REQUIREMENT: Please transcribe the records precisely; pictures stay out of your copy.

============================================================

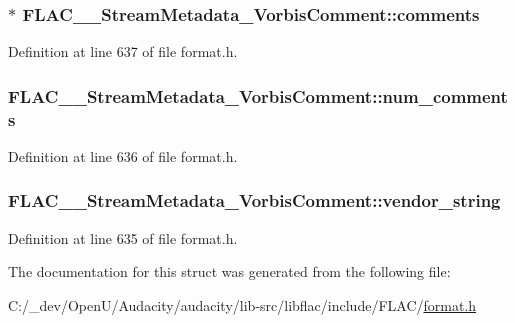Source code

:\subsubsection[{\texorpdfstring{comments}{comments}}]{$\ast$ F\+L\+A\+C\+\_\+\+\_\+\+Stream\+Metadata\+\_\+\+Vorbis\+Comment\+::comments}\hypertarget{struct_f_l_a_c_____stream_metadata___vorbis_comment_ab4065e0e2fcaac759616e9e339acfa19}{}\label{struct_f_l_a_c_____stream_metadata___vorbis_comment_ab4065e0e2fcaac759616e9e339acfa19}


Definition at line 637 of file format.\+h.

\subsubsection[{\texorpdfstring{num\+\_\+comments}{num_comments}}]{ F\+L\+A\+C\+\_\+\+\_\+\+Stream\+Metadata\+\_\+\+Vorbis\+Comment\+::num\+\_\+comments}\hypertarget{struct_f_l_a_c_____stream_metadata___vorbis_comment_a6b5a521443691bc3f195c97b60203a3e}{}\label{struct_f_l_a_c_____stream_metadata___vorbis_comment_a6b5a521443691bc3f195c97b60203a3e}


Definition at line 636 of file format.\+h.

\subsubsection[{\texorpdfstring{vendor\+\_\+string}{vendor_string}}]{ F\+L\+A\+C\+\_\+\+\_\+\+Stream\+Metadata\+\_\+\+Vorbis\+Comment\+::vendor\+\_\+string}\hypertarget{struct_f_l_a_c_____stream_metadata___vorbis_comment_a7a6dd7bacee57f0a59ac2d843cb79f98}{}\label{struct_f_l_a_c_____stream_metadata___vorbis_comment_a7a6dd7bacee57f0a59ac2d843cb79f98}


Definition at line 635 of file format.\+h.



The documentation for this struct was generated from the following file\+:\begin{DoxyCompactItemize}
\item 
C\+:/\+\_\+dev/\+Open\+U/\+Audacity/audacity/lib-\/src/libflac/include/\+F\+L\+A\+C/\hyperlink{include_2_f_l_a_c_2format_8h}{format.\+h}\end{DoxyCompactItemize}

============================================================

PROBLEM SOLUTION:
Source code

:\subsubsection[{\texorpdfstring{comments}{comments}}]{$\ast$ F\+L\+A\+C\+\_\+\+\_\+\+Stream\+Metadata\+\_\+\+Vorbis\+Comment\+::comments}\hypertarget{struct_f_l_a_c_____stream_metadata___vorbis_comment_ab4065e0e2fcaac759616e9e339acfa19}{}\label{struct_f_l_a_c_____stream_metadata___vorbis_comment_ab4065e0e2fcaac759616e9e339acfa19}


Definition at line 637 of file format.\+h.

\subsubsection[{\texorpdfstring{num\+\_\+comments}{num_comments}}]{ F\+L\+A\+C\+\_\+\+\_\+\+Stream\+Metadata\+\_\+\+Vorbis\+Comment\+::num\+\_\+comments}\hypertarget{struct_f_l_a_c_____stream_metadata___vorbis_comment_a6b5a521443691bc3f195c97b60203a3e}{}\label{struct_f_l_a_c_____stream_metadata___vorbis_comment_a6b5a521443691bc3f195c97b60203a3e}


Definition at line 636 of file format.\+h.

\subsubsection[{\texorpdfstring{vendor\+\_\+string}{vendor_string}}]{ F\+L\+A\+C\+\_\+\+\_\+\+Stream\+Metadata\+\_\+\+Vorbis\+Comment\+::vendor\+\_\+string}\hypertarget{struct_f_l_a_c_____stream_metadata___vorbis_comment_a7a6dd7bacee57f0a59ac2d843cb79f98}{}\label{struct_f_l_a_c_____stream_metadata___vorbis_comment_a7a6dd7bacee57f0a59ac2d843cb79f98}


Definition at line 635 of file format.\+h.



The documentation for this struct was generated from the following file\+:\begin{DoxyCompactItemize}
\item 
C\+:/\+\_\+dev/\+Open\+U/\+Audacity/audacity/lib-\/src/libflac/include/\+F\+L\+A\+C/\hyperlink{include_2_f_l_a_c_2format_8h}{format.\+h}\end{DoxyCompactItemize}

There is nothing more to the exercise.